O maratonista paranaense Vanderlei Cordeiro de Lima foi ouvido ontem pela Corte Arbitral do Esporte (CAS), em Lausanne, na Suíça. Junto do Comitê Olímpico Brasileiro (COB), o atleta reivindica a medalha de ouro e a anulação do bronze conquistado na maratona dos Jogos Olímpicos de Atenas. A decisão do julgamento deve ser anunciada entre quatro e seis semanas.
''Achamos que tudo foi muito bem conduzido pelos advogados do COB e esperamos que o resultado seja favorável a nós. O problema é quanto ao ineditismo do caso, o que não nos possibilita fazer qualquer previsão'', disse o técnico do atleta, Ricardo D'Angelo.
Os advogados Sérgio Mazzillo e Marcelo Franklin, responsáveis pela representação jurídica dos apelantes, concentraram sua exposição na suposta quebra de regulamento da Federação Internacional de Atletismo (Iaaf), que não teria proporcionado a segurança adequada ao primeiro colocado.
Vanderlei liderava com folga a maratona em Atenas quando foi segurado e atirado ao chão pelo ex-padre irlandês Cornelius Horan, conquistando, mesmo assim, a medalha de bronze. A vitória, na ocasião, ficou com o italiano Stefano Baldini. O atleta e o COB agora pedem que o brasileiro receba o ouro olímpico, sem prejuízo para Baldini.
Para sustentar o argumento, Mazzillo e Franklin contaram com o depoimento de cinco peritos. Além dos especialistas em corridas, o 'anjo grego' Polyvios Kossivas serviu de testemunha, abrindo a sessão. Kossivas ajudou Vanderlei a se desvencilhar de Horan, quando o irlandês segurava o brasileiro no chão.
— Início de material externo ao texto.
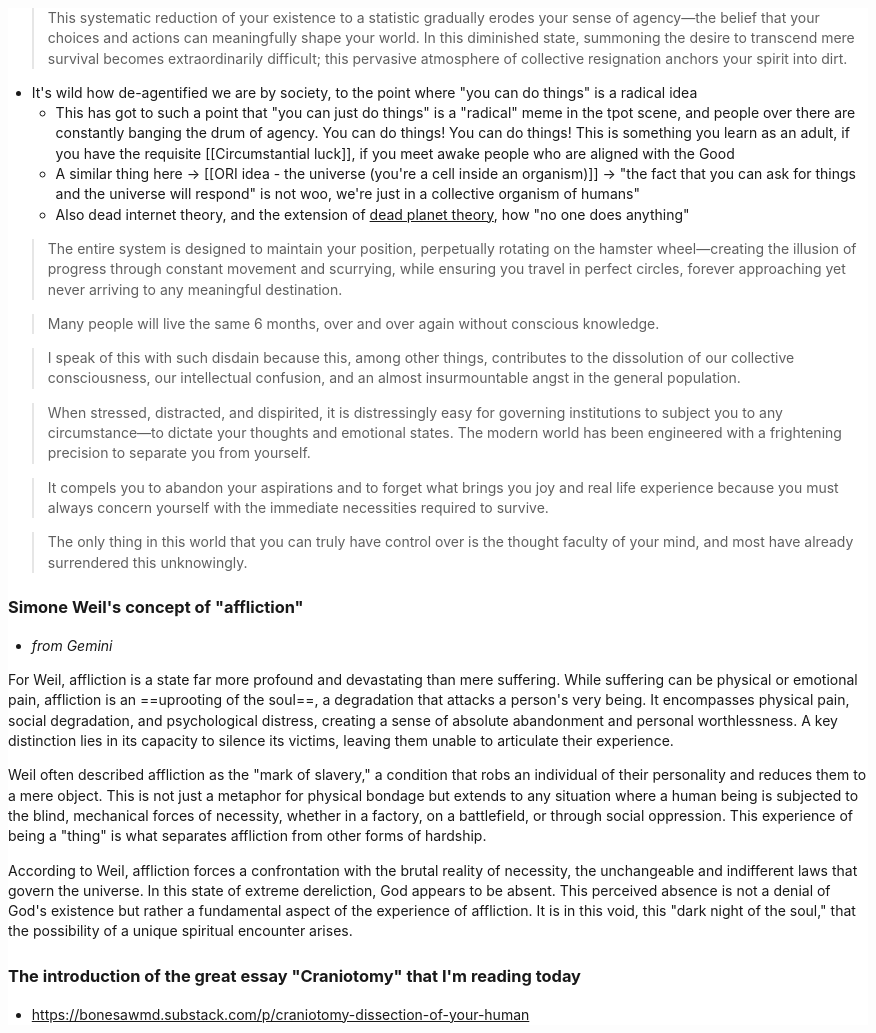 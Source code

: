 >This systematic reduction of your existence to a statistic gradually erodes your sense of agency—the belief that your choices and actions can meaningfully shape your world. In this diminished state, summoning the desire to transcend mere survival becomes extraordinarily difficult; this pervasive atmosphere of collective resignation anchors your spirit into dirt.

- It's wild how de-agentified we are by society, to the point where "you can do things" is a radical idea
	- This has got to such a point that "you can just do things" is a "radical" meme in the tpot scene, and people over there are constantly banging the drum of agency. You can do things! You can do things! This is something you learn as an adult, if you have the requisite [[Circumstantial luck]], if you meet awake people who are aligned with the Good
	- A similar thing here → [[ORI idea - the universe (you're a cell inside an organism)]] → "the fact that you can ask for things and the universe will respond" is not woo, we're just in a collective organism of humans"
	- Also dead internet theory, and the extension of [dead planet theory](https://arealsociety.substack.com/p/the-dead-planet-theory?utm_campaign=post), how "no one does anything"

>The entire system is designed to maintain your position, perpetually rotating on the hamster wheel—creating the illusion of progress through constant movement and scurrying, while ensuring you travel in perfect circles, forever approaching yet never arriving to any meaningful destination.

>Many people will live the same 6 months, over and over again without conscious knowledge.

>I speak of this with such disdain because this, among other things, contributes to the dissolution of our collective consciousness, our intellectual confusion, and an almost insurmountable angst in the general population.

>When stressed, distracted, and dispirited, it is distressingly easy for governing institutions to subject you to any circumstance—to dictate your thoughts and emotional states. The modern world has been engineered with a frightening precision to separate you from yourself.

>It compels you to abandon your aspirations and to forget what brings you joy and real life experience because you must always concern yourself with the immediate necessities required to survive.

>The only thing in this world that you can truly have control over is the thought faculty of your mind, and most have already surrendered this unknowingly.

### Simone Weil's concept of "affliction"
- *from Gemini*

For Weil, affliction is a state far more profound and devastating than mere suffering. While suffering can be physical or emotional pain, affliction is an ==uprooting of the soul==, a degradation that attacks a person's very being. It encompasses physical pain, social degradation, and psychological distress, creating a sense of absolute abandonment and personal worthlessness. A key distinction lies in its capacity to silence its victims, leaving them unable to articulate their experience.

Weil often described affliction as the "mark of slavery," a condition that robs an individual of their personality and reduces them to a mere object. This is not just a metaphor for physical bondage but extends to any situation where a human being is subjected to the blind, mechanical forces of necessity, whether in a factory, on a battlefield, or through social oppression. This experience of being a "thing" is what separates affliction from other forms of hardship.

According to Weil, affliction forces a confrontation with the brutal reality of necessity, the unchangeable and indifferent laws that govern the universe. In this state of extreme dereliction, God appears to be absent. This perceived absence is not a denial of God's existence but rather a fundamental aspect of the experience of affliction. It is in this void, this "dark night of the soul," that the possibility of a unique spiritual encounter arises.
### The introduction of the great essay "Craniotomy" that I'm reading today
- https://bonesawmd.substack.com/p/craniotomy-dissection-of-your-human
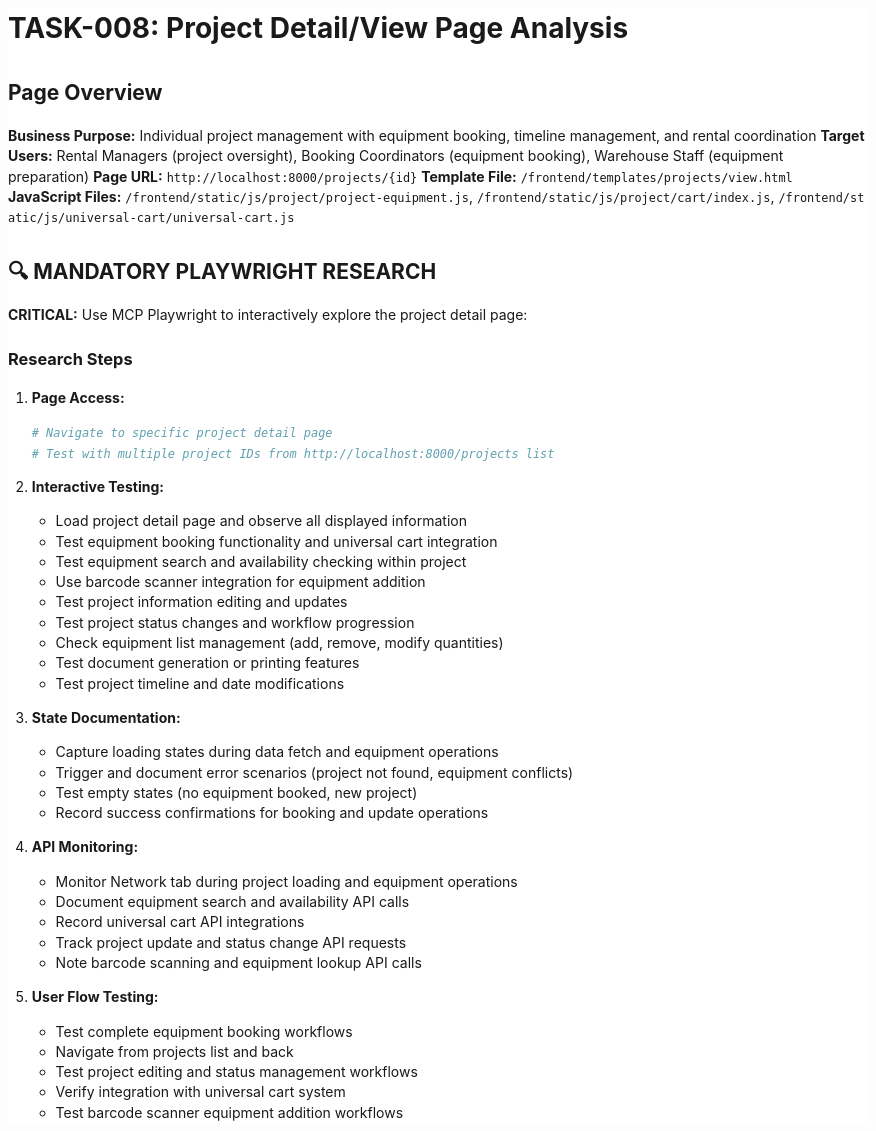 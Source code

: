 # TASK-008: Project Detail/View Page Analysis

## Page Overview

**Business Purpose:** Individual project management with equipment booking, timeline management, and rental coordination
**Target Users:** Rental Managers (project oversight), Booking Coordinators (equipment booking), Warehouse Staff (equipment preparation)
**Page URL:** `http://localhost:8000/projects/{id}`
**Template File:** `/frontend/templates/projects/view.html`
**JavaScript Files:** `/frontend/static/js/project/project-equipment.js`, `/frontend/static/js/project/cart/index.js`, `/frontend/static/js/universal-cart/universal-cart.js`

## 🔍 MANDATORY PLAYWRIGHT RESEARCH

**CRITICAL:** Use MCP Playwright to interactively explore the project detail page:

### Research Steps

1. **Page Access:**

   ```bash
   # Navigate to specific project detail page
   # Test with multiple project IDs from http://localhost:8000/projects list
   ```

2. **Interactive Testing:**
   - Load project detail page and observe all displayed information
   - Test equipment booking functionality and universal cart integration
   - Test equipment search and availability checking within project
   - Use barcode scanner integration for equipment addition
   - Test project information editing and updates
   - Test project status changes and workflow progression
   - Check equipment list management (add, remove, modify quantities)
   - Test document generation or printing features
   - Test project timeline and date modifications

3. **State Documentation:**
   - Capture loading states during data fetch and equipment operations
   - Trigger and document error scenarios (project not found, equipment conflicts)
   - Test empty states (no equipment booked, new project)
   - Record success confirmations for booking and update operations

4. **API Monitoring:**
   - Monitor Network tab during project loading and equipment operations
   - Document equipment search and availability API calls
   - Record universal cart API integrations
   - Track project update and status change API requests
   - Note barcode scanning and equipment lookup API calls

5. **User Flow Testing:**
   - Test complete equipment booking workflows
   - Navigate from projects list and back
   - Test project editing and status management workflows
   - Verify integration with universal cart system
   - Test barcode scanner equipment addition workflows
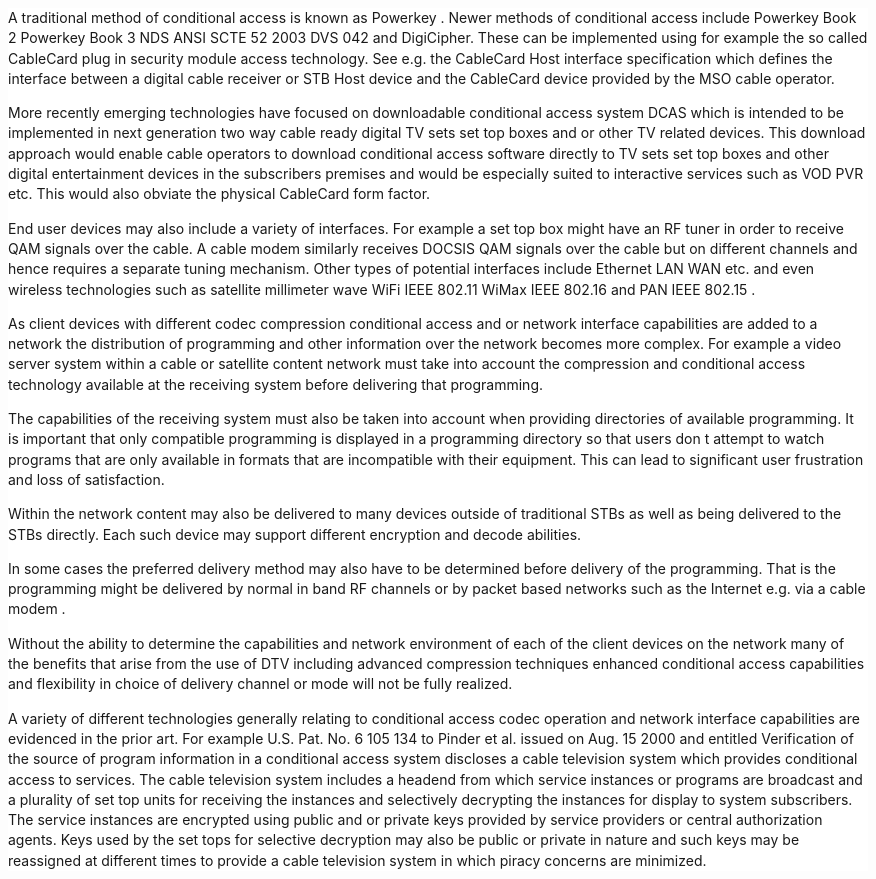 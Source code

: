 A traditional method of conditional access is known as Powerkey . Newer methods of conditional access include Powerkey Book 2 Powerkey Book 3 NDS ANSI SCTE 52 2003 DVS 042 and DigiCipher. These can be implemented using for example the so called CableCard plug in security module access technology. See e.g. the CableCard Host interface specification which defines the interface between a digital cable receiver or STB Host device and the CableCard device provided by the MSO cable operator.

More recently emerging technologies have focused on downloadable conditional access system DCAS which is intended to be implemented in next generation two way cable ready digital TV sets set top boxes and or other TV related devices. This download approach would enable cable operators to download conditional access software directly to TV sets set top boxes and other digital entertainment devices in the subscribers premises and would be especially suited to interactive services such as VOD PVR etc. This would also obviate the physical CableCard form factor.

End user devices may also include a variety of interfaces. For example a set top box might have an RF tuner in order to receive QAM signals over the cable. A cable modem similarly receives DOCSIS QAM signals over the cable but on different channels and hence requires a separate tuning mechanism. Other types of potential interfaces include Ethernet LAN WAN etc. and even wireless technologies such as satellite millimeter wave WiFi IEEE 802.11 WiMax IEEE 802.16 and PAN IEEE 802.15 .

As client devices with different codec compression conditional access and or network interface capabilities are added to a network the distribution of programming and other information over the network becomes more complex. For example a video server system within a cable or satellite content network must take into account the compression and conditional access technology available at the receiving system before delivering that programming.

The capabilities of the receiving system must also be taken into account when providing directories of available programming. It is important that only compatible programming is displayed in a programming directory so that users don t attempt to watch programs that are only available in formats that are incompatible with their equipment. This can lead to significant user frustration and loss of satisfaction.

Within the network content may also be delivered to many devices outside of traditional STBs as well as being delivered to the STBs directly. Each such device may support different encryption and decode abilities.

In some cases the preferred delivery method may also have to be determined before delivery of the programming. That is the programming might be delivered by normal in band RF channels or by packet based networks such as the Internet e.g. via a cable modem .

Without the ability to determine the capabilities and network environment of each of the client devices on the network many of the benefits that arise from the use of DTV including advanced compression techniques enhanced conditional access capabilities and flexibility in choice of delivery channel or mode will not be fully realized.

A variety of different technologies generally relating to conditional access codec operation and network interface capabilities are evidenced in the prior art. For example U.S. Pat. No. 6 105 134 to Pinder et al. issued on Aug. 15 2000 and entitled Verification of the source of program information in a conditional access system discloses a cable television system which provides conditional access to services. The cable television system includes a headend from which service instances or programs are broadcast and a plurality of set top units for receiving the instances and selectively decrypting the instances for display to system subscribers. The service instances are encrypted using public and or private keys provided by service providers or central authorization agents. Keys used by the set tops for selective decryption may also be public or private in nature and such keys may be reassigned at different times to provide a cable television system in which piracy concerns are minimized.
O depoimento do medalhista de bronze veio por último.
''Fomos extremamente objetivos em nossa exposição e acredito que conseguimos demonstrar que houve essa quebra de regulamento da própria IAAF'', disse a superintendente jurídica do COB, Ana Luiza Pinheiro, que integra a comitiva brasileira em Lausanne.
O painel que aprecia o caso é composto por três membros indicados pelos envolvidos e a maioria dos votos vai determinar o resultado do julgamento. Vanderlei e o COB indicaram o advogado suíço Jean Pierre Morand, com bastante experiência em arbitragens perante a CAS. A Iaaf indicou o canadense Richard McLaren e o CAS apontou o advogado sueco Haj Hobér.